(Data excerpts)
◆ ◆ ◆
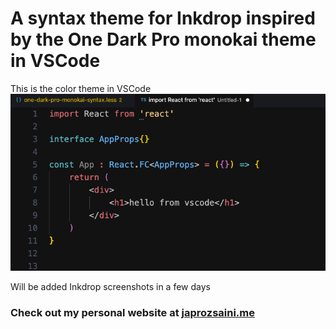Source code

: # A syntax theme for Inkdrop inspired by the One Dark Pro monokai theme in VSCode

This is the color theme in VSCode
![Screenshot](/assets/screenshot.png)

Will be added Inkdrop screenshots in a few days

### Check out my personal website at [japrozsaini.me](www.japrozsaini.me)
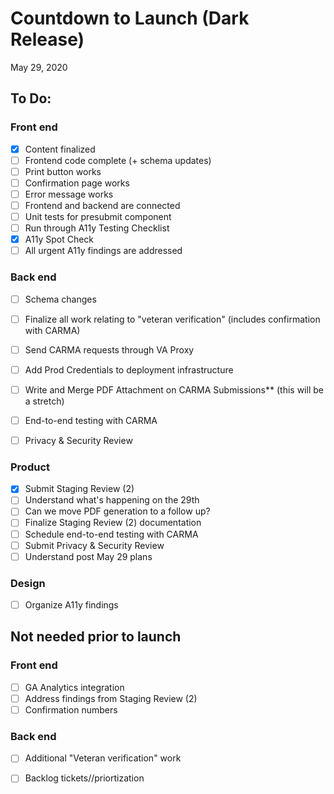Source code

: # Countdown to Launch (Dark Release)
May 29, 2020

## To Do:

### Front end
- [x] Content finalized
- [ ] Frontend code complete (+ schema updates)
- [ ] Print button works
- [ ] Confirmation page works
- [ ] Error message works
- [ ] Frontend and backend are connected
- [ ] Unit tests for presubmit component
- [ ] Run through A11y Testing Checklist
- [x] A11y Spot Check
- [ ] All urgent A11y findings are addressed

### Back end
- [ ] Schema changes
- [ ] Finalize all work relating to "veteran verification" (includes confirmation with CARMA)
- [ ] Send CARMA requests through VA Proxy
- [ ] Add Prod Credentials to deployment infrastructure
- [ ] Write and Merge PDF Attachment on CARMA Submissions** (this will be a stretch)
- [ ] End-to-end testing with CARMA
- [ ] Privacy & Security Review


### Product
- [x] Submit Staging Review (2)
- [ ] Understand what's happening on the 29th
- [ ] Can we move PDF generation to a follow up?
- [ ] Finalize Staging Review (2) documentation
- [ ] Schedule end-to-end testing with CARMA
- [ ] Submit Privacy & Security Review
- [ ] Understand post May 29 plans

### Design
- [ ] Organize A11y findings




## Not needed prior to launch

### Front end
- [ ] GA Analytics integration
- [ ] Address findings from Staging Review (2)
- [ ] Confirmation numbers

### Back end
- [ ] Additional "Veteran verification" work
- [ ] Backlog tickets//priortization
◆ ◆ ◆
• [WHAT YOU ARE ASKED TO DO]: Print exactly the lines above from the one with "- [ ] Confirmation page works" to the one with "- [ ] Organize A11y findings", including both.

• [EXERCISE OUTPUT]:
- [ ] Confirmation page works
- [ ] Error message works
- [ ] Frontend and backend are connected
- [ ] Unit tests for presubmit component
- [ ] Run through A11y Testing Checklist
- [x] A11y Spot Check
- [ ] All urgent A11y findings are addressed

### Back end
- [ ] Schema changes
- [ ] Finalize all work relating to "veteran verification" (includes confirmation with CARMA)
- [ ] Send CARMA requests through VA Proxy
- [ ] Add Prod Credentials to deployment infrastructure
- [ ] Write and Merge PDF Attachment on CARMA Submissions** (this will be a stretch)
- [ ] End-to-end testing with CARMA
- [ ] Privacy & Security Review


### Product
- [x] Submit Staging Review (2)
- [ ] Understand what's happening on the 29th
- [ ] Can we move PDF generation to a follow up?
- [ ] Finalize Staging Review (2) documentation
- [ ] Schedule end-to-end testing with CARMA
- [ ] Submit Privacy & Security Review
- [ ] Understand post May 29 plans

### Design
- [ ] Organize A11y findings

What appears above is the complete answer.